Another find from Beccles antique market, this piece of 70s culture set me back a modest £1.50. It’s basically just a torch with an arrow filter and a focus mechanism. I’m not sure how well or even if it works as the connections are corroded and the bulb long blown, but it could make a really interesting and practical conversion.
Using AA or coin cells instead of the original SP11 (C Cell) batteries would leave lots of room to manoeuvre inside, and the bulb could be replaced with a super-bright LED, a COB (Chip on Board) LED from a modern torch or even a laser, using the original switch to power it on.
When rummaging around for old tech at sales some unloved pieces just leap out at you and beg to be upgraded, like this old intercom phone we found at Beccles antique market at the weekend.
It’s a fairly standard old phone, but with a grille where you’d expect the rotary dial to be! The stallholder thought it was originally from an RAF base and it does have that vaguely military / industrial look to it.
It cost around £7, hard to say exactly as I bundled it with some vintage Babycham merch for the Progress Bar. What really appealed to me was how easily this phone could be converted using the Google AIY Voice Kit – it has a grille for the speaker, a built-in button and even a translucent red lens for the indicator LED. Couple of drill holes for the microphones and that’d be it.
With minimal work this could be turned into a unique and practical voice assistant. Most of the work would be on the cosmetics, it’s obviously been exposed while someone’s been decorating as it’s absolutely covered in tiny flecks of white paint.
It’ll clean up though, and with a lick of paint for that grille it will make an attractive bedside voice assistant – especially useful for those weekend “bring me a cup of coffee” broadcasts to the kids.
Fantastic weather for the car boot this weekend, I went with several things in mind and found the first one almost straightaway, a pocket transistor radio, £1.
Harvard’s not a huge brand but it’s a really nice little unit – no FM option so without an external aerial. I’ve been after something similar for a while, they have a great look and come apart easily (this one just clips closed). Not much to discover online about it, all I could really find were similar radios for sale, in a range of colours.

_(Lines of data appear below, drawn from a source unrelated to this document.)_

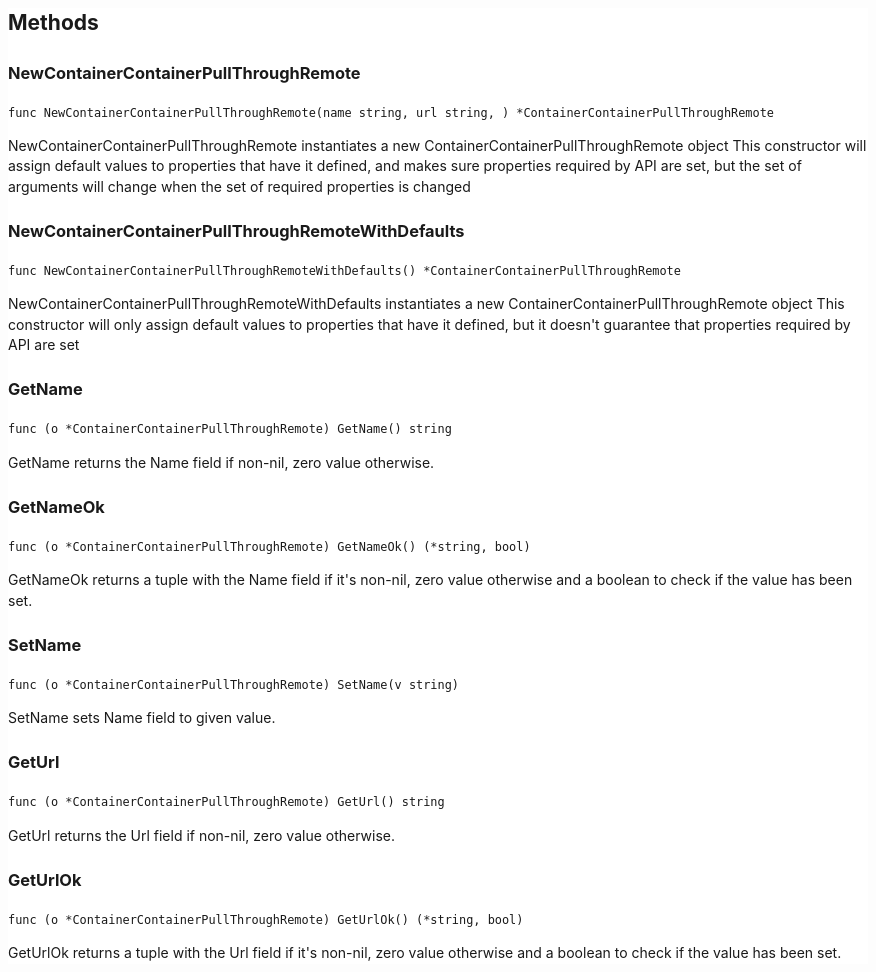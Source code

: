 ## Methods

### NewContainerContainerPullThroughRemote

`func NewContainerContainerPullThroughRemote(name string, url string, ) *ContainerContainerPullThroughRemote`

NewContainerContainerPullThroughRemote instantiates a new ContainerContainerPullThroughRemote object
This constructor will assign default values to properties that have it defined,
and makes sure properties required by API are set, but the set of arguments
will change when the set of required properties is changed

### NewContainerContainerPullThroughRemoteWithDefaults

`func NewContainerContainerPullThroughRemoteWithDefaults() *ContainerContainerPullThroughRemote`

NewContainerContainerPullThroughRemoteWithDefaults instantiates a new ContainerContainerPullThroughRemote object
This constructor will only assign default values to properties that have it defined,
but it doesn't guarantee that properties required by API are set

### GetName

`func (o *ContainerContainerPullThroughRemote) GetName() string`

GetName returns the Name field if non-nil, zero value otherwise.

### GetNameOk

`func (o *ContainerContainerPullThroughRemote) GetNameOk() (*string, bool)`

GetNameOk returns a tuple with the Name field if it's non-nil, zero value otherwise
and a boolean to check if the value has been set.

### SetName

`func (o *ContainerContainerPullThroughRemote) SetName(v string)`

SetName sets Name field to given value.


### GetUrl

`func (o *ContainerContainerPullThroughRemote) GetUrl() string`

GetUrl returns the Url field if non-nil, zero value otherwise.

### GetUrlOk

`func (o *ContainerContainerPullThroughRemote) GetUrlOk() (*string, bool)`

GetUrlOk returns a tuple with the Url field if it's non-nil, zero value otherwise
and a boolean to check if the value has been set.
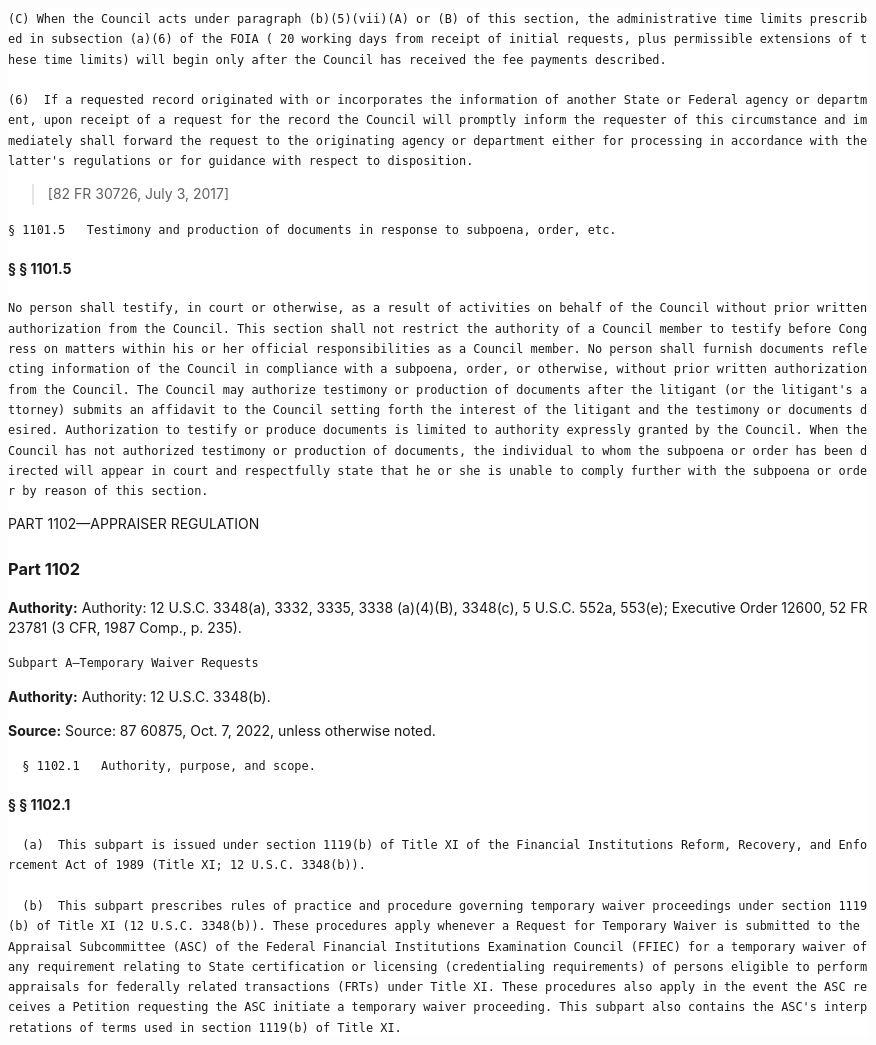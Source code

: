     (C) When the Council acts under paragraph (b)(5)(vii)(A) or (B) of this section, the administrative time limits prescribed in subsection (a)(6) of the FOIA ( 20 working days from receipt of initial requests, plus permissible extensions of these time limits) will begin only after the Council has received the fee payments described.

    (6)  If a requested record originated with or incorporates the information of another State or Federal agency or department, upon receipt of a request for the record the Council will promptly inform the requester of this circumstance and immediately shall forward the request to the originating agency or department either for processing in accordance with the latter's regulations or for guidance with respect to disposition.

> [82 FR 30726, July 3, 2017]

    § 1101.5   Testimony and production of documents in response to subpoena, order, etc.

#### § § 1101.5

    No person shall testify, in court or otherwise, as a result of activities on behalf of the Council without prior written authorization from the Council. This section shall not restrict the authority of a Council member to testify before Congress on matters within his or her official responsibilities as a Council member. No person shall furnish documents reflecting information of the Council in compliance with a subpoena, order, or otherwise, without prior written authorization from the Council. The Council may authorize testimony or production of documents after the litigant (or the litigant's attorney) submits an affidavit to the Council setting forth the interest of the litigant and the testimony or documents desired. Authorization to testify or produce documents is limited to authority expressly granted by the Council. When the Council has not authorized testimony or production of documents, the individual to whom the subpoena or order has been directed will appear in court and respectfully state that he or she is unable to comply further with the subpoena or order by reason of this section.

  PART 1102—APPRAISER REGULATION

### Part 1102

**Authority:** Authority: 12 U.S.C. 3348(a), 3332, 3335, 3338 (a)(4)(B), 3348(c), 5 U.S.C. 552a, 553(e); Executive Order 12600, 52 FR 23781 (3 CFR, 1987 Comp., p. 235).

    Subpart A—Temporary Waiver Requests

**Authority:** Authority: 12 U.S.C. 3348(b).

**Source:** Source: 87 60875, Oct. 7, 2022, unless otherwise noted.

      § 1102.1   Authority, purpose, and scope.

#### § § 1102.1

      (a)  This subpart is issued under section 1119(b) of Title XI of the Financial Institutions Reform, Recovery, and Enforcement Act of 1989 (Title XI; 12 U.S.C. 3348(b)).

      (b)  This subpart prescribes rules of practice and procedure governing temporary waiver proceedings under section 1119(b) of Title XI (12 U.S.C. 3348(b)). These procedures apply whenever a Request for Temporary Waiver is submitted to the Appraisal Subcommittee (ASC) of the Federal Financial Institutions Examination Council (FFIEC) for a temporary waiver of any requirement relating to State certification or licensing (credentialing requirements) of persons eligible to perform appraisals for federally related transactions (FRTs) under Title XI. These procedures also apply in the event the ASC receives a Petition requesting the ASC initiate a temporary waiver proceeding. This subpart also contains the ASC's interpretations of terms used in section 1119(b) of Title XI.
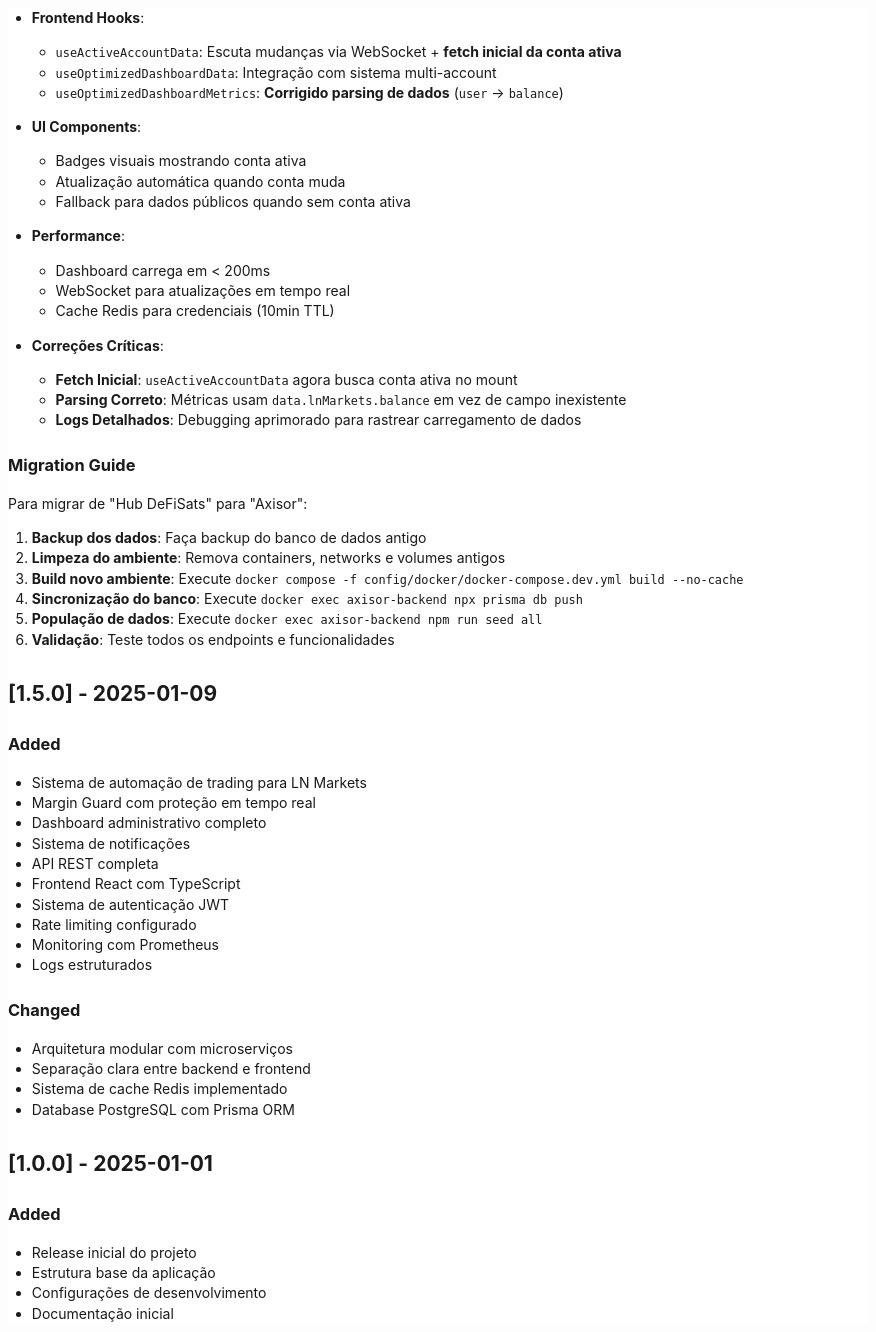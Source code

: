 - **Frontend Hooks**:
  - `useActiveAccountData`: Escuta mudanças via WebSocket + **fetch inicial da conta ativa**
  - `useOptimizedDashboardData`: Integração com sistema multi-account
  - `useOptimizedDashboardMetrics`: **Corrigido parsing de dados** (`user` → `balance`)
  
- **UI Components**:
  - Badges visuais mostrando conta ativa
  - Atualização automática quando conta muda
  - Fallback para dados públicos quando sem conta ativa
  
- **Performance**:
  - Dashboard carrega em < 200ms
  - WebSocket para atualizações em tempo real
  - Cache Redis para credenciais (10min TTL)
  
- **Correções Críticas**:
  - **Fetch Inicial**: `useActiveAccountData` agora busca conta ativa no mount
  - **Parsing Correto**: Métricas usam `data.lnMarkets.balance` em vez de campo inexistente
  - **Logs Detalhados**: Debugging aprimorado para rastrear carregamento de dados

### Migration Guide
Para migrar de "Hub DeFiSats" para "Axisor":

1. **Backup dos dados**: Faça backup do banco de dados antigo
2. **Limpeza do ambiente**: Remova containers, networks e volumes antigos
3. **Build novo ambiente**: Execute `docker compose -f config/docker/docker-compose.dev.yml build --no-cache`
4. **Sincronização do banco**: Execute `docker exec axisor-backend npx prisma db push`
5. **População de dados**: Execute `docker exec axisor-backend npm run seed all`
6. **Validação**: Teste todos os endpoints e funcionalidades

## [1.5.0] - 2025-01-09

### Added
- Sistema de automação de trading para LN Markets
- Margin Guard com proteção em tempo real
- Dashboard administrativo completo
- Sistema de notificações
- API REST completa
- Frontend React com TypeScript
- Sistema de autenticação JWT
- Rate limiting configurado
- Monitoring com Prometheus
- Logs estruturados

### Changed
- Arquitetura modular com microserviços
- Separação clara entre backend e frontend
- Sistema de cache Redis implementado
- Database PostgreSQL com Prisma ORM

## [1.0.0] - 2025-01-01

### Added
- Release inicial do projeto
- Estrutura base da aplicação
- Configurações de desenvolvimento
- Documentação inicial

The plan is to build something small and functional in the case, as ever keeping true to the spirit of the original. I’m really enjoying playing with the Pimoroni Phat DAC and Phat Beat at the moment, small amplifier boards for the Pi. I think they’d fit really well – in fact the tuning dial on this radio is ideally placed to display the LED VU meter on Phat Beat.
So far I know I want it to play audio – I’m leaning towards making it an internet radio with presets for my favourite stations, or maybe a podcast player or airplay speaker. To stay true to the original it should really be portable as well, but adding in power to the case may make fitting everything in a bit tight. A voice assistant would be another option, but I’m pretty tied to a Pi Zero with the size and they run best on a full size board.
Terrible weather over the weekend, the car boot consisted of a veg stall and a coffee van. Still there are Old Tech bargains in other places, and Gumtree came up trumps with this lovely 1975 Grundig “Concert Boy 1100” radio.
It was a steal at £5, but much bigger in real life than I’d anticipated from the photos.
For a 40+ year old radio it’s in amazing condition, but nervously plugging it in out of curiosity was shocking – in a good way.
The sound quality of this thing is just amazing. It has a really full and rich sound, like a valve radio. My father always lamented getting rid of his Grundig RadioGram and I can see why if it sounded like this, I was genuinely surprised and impressed.
Before picking it up I was wondering what I could build into the case, or how I could re-use those lovely tactile slide controls, but now I know how it sounds it’s 100% safe from the screwdriver. I even may put up a new shelf in the bathroom for it.